William Packer welcomes the expanding scope of the Young Artists' Biennale

This year's Germinations calls itself, in its subtitle, the European Biennale for Young Artists, but it is
something more particular than that. It began seven manifestations and ten years ago as an initiative of the Franco-German Office for Youth, which still takes the principal responsibility in organising what has by now become a remarkable growth - Germinations indeed a happily prescient label to adopt.
That first exercise was a simple collaboration between France and Germany, by which the work of promising art students of the two countries was shown together in Berlin and Paris. The following year, British art schools were invited to join, with the show visiting Kassel, Edinburgh and London. Here I should declare an interest, for I was the chairman of that first British selection panel, a role I also took on for Germinations 4.
So the pattern was set, of an international exhibition every year or two, travelling always to different cities, of a selection of the work of Europe's art students. It has tried itself as an annual - last year it was at Aachen - but as it has grown, so its organisational and logistical commitments have proliferated, and a biennial cycle is likely to prove the more comfortable - Breda is provisionally the next venue, but not until later in 1994.
By Germinations 4 of 1987, the Netherlands had made it a club of four. Now, in Germinations 7, ten of the 12 member states of the European Community are represented, Luxembourg and Italy the exceptions, and three countries of the former Eastern bloc, Hungary, Poland and Czechoslovakia, have been invited to take part; in all there are 62 exhibitors. The practice tested in previous Germinations, of setting up workshop and studio exchanges among the participating artists, has been continued, with Budapest, Prague and Grenoble the host cities.

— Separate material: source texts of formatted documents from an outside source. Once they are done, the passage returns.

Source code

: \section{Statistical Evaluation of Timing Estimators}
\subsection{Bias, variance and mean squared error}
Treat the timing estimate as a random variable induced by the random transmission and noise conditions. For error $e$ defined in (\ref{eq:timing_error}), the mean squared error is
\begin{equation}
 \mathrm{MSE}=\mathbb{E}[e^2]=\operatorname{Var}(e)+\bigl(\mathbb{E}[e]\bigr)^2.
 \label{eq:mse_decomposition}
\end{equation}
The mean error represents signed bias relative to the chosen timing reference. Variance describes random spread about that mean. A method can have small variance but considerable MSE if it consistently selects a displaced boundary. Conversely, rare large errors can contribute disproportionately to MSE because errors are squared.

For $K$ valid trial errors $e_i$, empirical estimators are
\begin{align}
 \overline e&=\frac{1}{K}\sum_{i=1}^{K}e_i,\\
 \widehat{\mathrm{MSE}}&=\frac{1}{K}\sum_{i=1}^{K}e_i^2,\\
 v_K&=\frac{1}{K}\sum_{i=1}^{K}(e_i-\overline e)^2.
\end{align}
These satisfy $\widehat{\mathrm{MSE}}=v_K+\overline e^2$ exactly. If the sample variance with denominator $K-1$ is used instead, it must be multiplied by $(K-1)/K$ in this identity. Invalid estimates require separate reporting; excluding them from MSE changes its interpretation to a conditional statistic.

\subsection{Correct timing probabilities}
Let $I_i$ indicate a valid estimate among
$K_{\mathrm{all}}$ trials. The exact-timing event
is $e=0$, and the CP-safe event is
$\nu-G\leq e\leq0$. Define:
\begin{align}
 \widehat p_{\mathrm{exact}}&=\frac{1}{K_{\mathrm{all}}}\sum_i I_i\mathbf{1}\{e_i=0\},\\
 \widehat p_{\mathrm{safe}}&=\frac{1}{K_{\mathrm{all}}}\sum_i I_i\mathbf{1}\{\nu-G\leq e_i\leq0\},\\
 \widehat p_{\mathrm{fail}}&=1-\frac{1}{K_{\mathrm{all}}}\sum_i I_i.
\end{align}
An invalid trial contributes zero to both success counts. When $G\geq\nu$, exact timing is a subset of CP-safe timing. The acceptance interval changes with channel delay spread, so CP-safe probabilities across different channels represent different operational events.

What all these developments represent in terms of human opportunity, especially now with the Community newly opened up, the world at large more volatile than ever, and the need simply to speak across national and cultural barriers never more apparent, hardly needs spelling out. Needless to say, our own Department of Education & Science, in its wisdom, withdrew its previous modest funding from the current exercise; fortunately the British Council, the Arts Council and the National Association of Fine Art Education were able jointly to make up this deficiency.
To be fair, some of the exhibiting countries were supported in their contributions only from the Commission's enabling funds and those of the Franco-German Office, which together keep the show on the road. Whether such an apparently inequitable situation can or should continue is another matter. Given the record and the ever-expanding international scope of Germinations, the attractive possibilities of even modest commercial sponsorship seem obvious enough.

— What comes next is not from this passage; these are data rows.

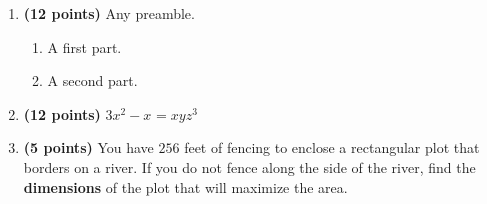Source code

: \documentclass[12pt]{amsart}
\begin{document}
\begin{enumerate}
\vfill 
\def \a{7}\def \atwoone{1}\def \atwotwo{-2}\def \atwothree{2}\def \btwothree{7}\def \sumtwothree{9}\def \diftwothree{-5}\def \bigtwothree{200}\def \powtwothree{49}\def \logtwothree{0.3562071871080222}\def \factortwothree{65}\def \atwofour{1.74}\def \btwofour{1.749}\def \tooshorttwofour{10.1}\def \moneytwofour{10.10}\def \longertwofour{10.10000}\def \atwofive{0.12}\def \btwofive{0.12346}\def \athreeone{4}\def \bthreeone{3}\def \setthreetwo{[3, 7, 7]}\def \athreetwo{3}\def \bthreetwo{7}\def \cthreetwo{7}\def \controlthreethree{-8}\def \athreethree{3}\def \topthreethree{1}\def \athreefour{4}\def \bthreefour{3}\def \listthreefour{[1, 2, 3, 5]}\def \afourone{16}\def \bfourone{-6}\def \fracfourone{\frac{-8}{3}}\def \rootfourtwo{8}\def \simplifiedfourtwo{2 \sqrt{2}}\def \sqrtlistfourtwo{[2, 2]}\def \outfourtwo{2}\def \infourtwo{2}\def \wowfourtwo{1}\def \afourthree{0}\def \nicethreefour{3x^{2}-x^{}}\def \nastythreefour{xyz^{3}}\def \cfourthree{-4}\def \dfourthree{9}\def \infourthree{-4x^{}}\def \outfourthree{+9y^{}}\def \afourfour{1447883}\def \nicefourfour{1,447,883}\def \goodfourfour{1,000,000.12345}\def \badfourfour{1,000,000.1}
\item {\bf (12 points)} 
 Any preamble. \begin{enumerate}
\item A first part. \vspace{2cm}
\item A second part.
\end{enumerate}

\vfill 
\def \a{7}\def \atwoone{3}\def \atwotwo{-6}\def \atwothree{3}\def \btwothree{9}\def \sumtwothree{12}\def \diftwothree{-6}\def \bigtwothree{300}\def \powtwothree{729}\def \logtwothree{0.5}\def \factortwothree{39}\def \atwofour{1.27}\def \btwofour{1.706}\def \tooshorttwofour{10.1}\def \moneytwofour{10.10}\def \longertwofour{10.10000}\def \atwofive{0.12}\def \btwofive{0.12346}\def \athreeone{5}\def \bthreeone{7}\def \setthreetwo{[3, 7, 7]}\def \athreetwo{3}\def \bthreetwo{7}\def \cthreetwo{7}\def \controlthreethree{-4}\def \athreethree{3}\def \topthreethree{0}\def \athreefour{4}\def \bthreefour{5}\def \listthreefour{[1, 2, 3, 5]}\def \afourone{12}\def \bfourone{-8}\def \fracfourone{\frac{-3}{2}}\def \rootfourtwo{8}\def \simplifiedfourtwo{2 \sqrt{2}}\def \sqrtlistfourtwo{[2, 2]}\def \outfourtwo{2}\def \infourtwo{2}\def \wowfourtwo{1}\def \afourthree{0}\def \nicethreefour{3x^{2}-x^{}}\def \nastythreefour{xyz^{3}}\def \cfourthree{-4}\def \dfourthree{10}\def \infourthree{-4x^{}}\def \outfourthree{+10y^{}}\def \afourfour{1641647}\def \nicefourfour{1,641,647}\def \goodfourfour{1,000,000.12345}\def \badfourfour{1,000,000.1}
\item {\bf (12 points)} 
  $\nicethreefour = \nastythreefour$ 
\vfill 
\newpage\def \x{64}\def \y{128}\def \L{256}\def \area{8192}
\item {\bf (5 points)} 
 You have $\L$ feet of fencing to enclose a rectangular plot that borders on a river. If you do not fence along the side of the river, find the \textbf{dimensions} of the plot that will maximize the area. \\


\end{enumerate}
\end{document}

But the question in principle remains, as to whether or not Germinations should be allowed to continue to expand exponentially. It is a matter variously of character, focus and practicalities. To grow overlarge, cumbersome and sluggish was the dinosaur's fate. My own view is that no matter how many contributory states are welcomed into the Germinations club, not all of them should expect, nor even wish, to exhibit every time. A constant permutation of ten or so, with a constant round of fresh partners and new places, would keep it manageable, the focus tight, the spirit fresh. It is too good an enterprise to be allowed to founder under its own weight.

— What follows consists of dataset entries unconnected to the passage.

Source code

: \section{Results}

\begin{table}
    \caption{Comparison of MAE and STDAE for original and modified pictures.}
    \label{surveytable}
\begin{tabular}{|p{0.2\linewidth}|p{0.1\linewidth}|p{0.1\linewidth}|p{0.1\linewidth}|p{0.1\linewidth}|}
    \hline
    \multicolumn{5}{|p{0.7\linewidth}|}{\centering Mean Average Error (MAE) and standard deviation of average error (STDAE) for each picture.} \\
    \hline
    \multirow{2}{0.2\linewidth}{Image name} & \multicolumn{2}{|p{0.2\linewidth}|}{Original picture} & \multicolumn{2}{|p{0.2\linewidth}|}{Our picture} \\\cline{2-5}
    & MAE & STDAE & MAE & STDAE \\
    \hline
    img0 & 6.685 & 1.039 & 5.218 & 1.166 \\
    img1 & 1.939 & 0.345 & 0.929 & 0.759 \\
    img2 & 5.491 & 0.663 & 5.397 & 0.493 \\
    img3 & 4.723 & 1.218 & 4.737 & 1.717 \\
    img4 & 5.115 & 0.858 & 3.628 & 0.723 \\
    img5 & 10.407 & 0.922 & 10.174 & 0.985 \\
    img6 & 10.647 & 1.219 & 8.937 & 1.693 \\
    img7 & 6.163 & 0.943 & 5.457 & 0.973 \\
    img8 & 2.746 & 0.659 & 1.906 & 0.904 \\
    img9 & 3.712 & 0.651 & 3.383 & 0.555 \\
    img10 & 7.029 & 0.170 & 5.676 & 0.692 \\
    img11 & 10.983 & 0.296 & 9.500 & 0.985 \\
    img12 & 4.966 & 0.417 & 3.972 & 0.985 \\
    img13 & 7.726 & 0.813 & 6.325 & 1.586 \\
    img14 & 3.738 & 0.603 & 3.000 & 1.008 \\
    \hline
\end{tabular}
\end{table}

" And what, Mrs Lincoln, did you think of the play ? " Well, the show is beautifully installed in the Grenoble Magasin : most surprising is the consistency. I had expected more variety, and had hoped for at least some true idiosyncracy. That said, what follows is predictable enough, for, in a knowing age, these young artists are nothing if not professional, and what they have given us, most especially of sculpture, is very much the staple of the international galleries and art magazines.
Here is the elegant disposition of given materials, sometimes in bizarre or surreal juxtaposition, as with Gilles Barbier's line of familiar objects (Fr) - telephone, broom handle, chair, cupboard door and so on, strung together to articulate crankily across the floor - or the barely visible minimalism of Wolfgang Ritter's low glass and metal slabs (D). It was no surprise that the large relief installation by Mathieu Manche (Fr), consisting of hooded and sinisterly extended plastic overalls hung along the wall, should win the Georges Boudaille Prize of a solo show at the Magasin in the near future.
The painting was less conspicuously chic and fashionable and, in consequence, more variously engaging - though how one longs for some genuine and substantial response to the visible world, seen, studied, analysed and properly restated. But then I would say as much of an student show I have seen these 20 years. Here an intensely-felt drawing of herself by Namora Quintino de Barros (P), and the simple still-life drawings of Gomes de Araujo Queiroz (P), come the nearest to so old-fashioned an ideal.
For the rest, the dark expressionist street-scapes of Anja Leu (D) are very strong, for all the modesty of their scale and presentation. I also like the hard-edge tartan abstractions of Susanne Paesler (D), and the deceptively simple come-and-go of Niall Persaud's painted surfaces (GB). The rectilinear grisaille abstractions of Philip Smith (GB), and Anna Cooley's simplified lamp set against a colour-field (GB), are also notable. Lee Mulligan's lipstick video (Ir) is hauntingly engaging in its sheer desperation.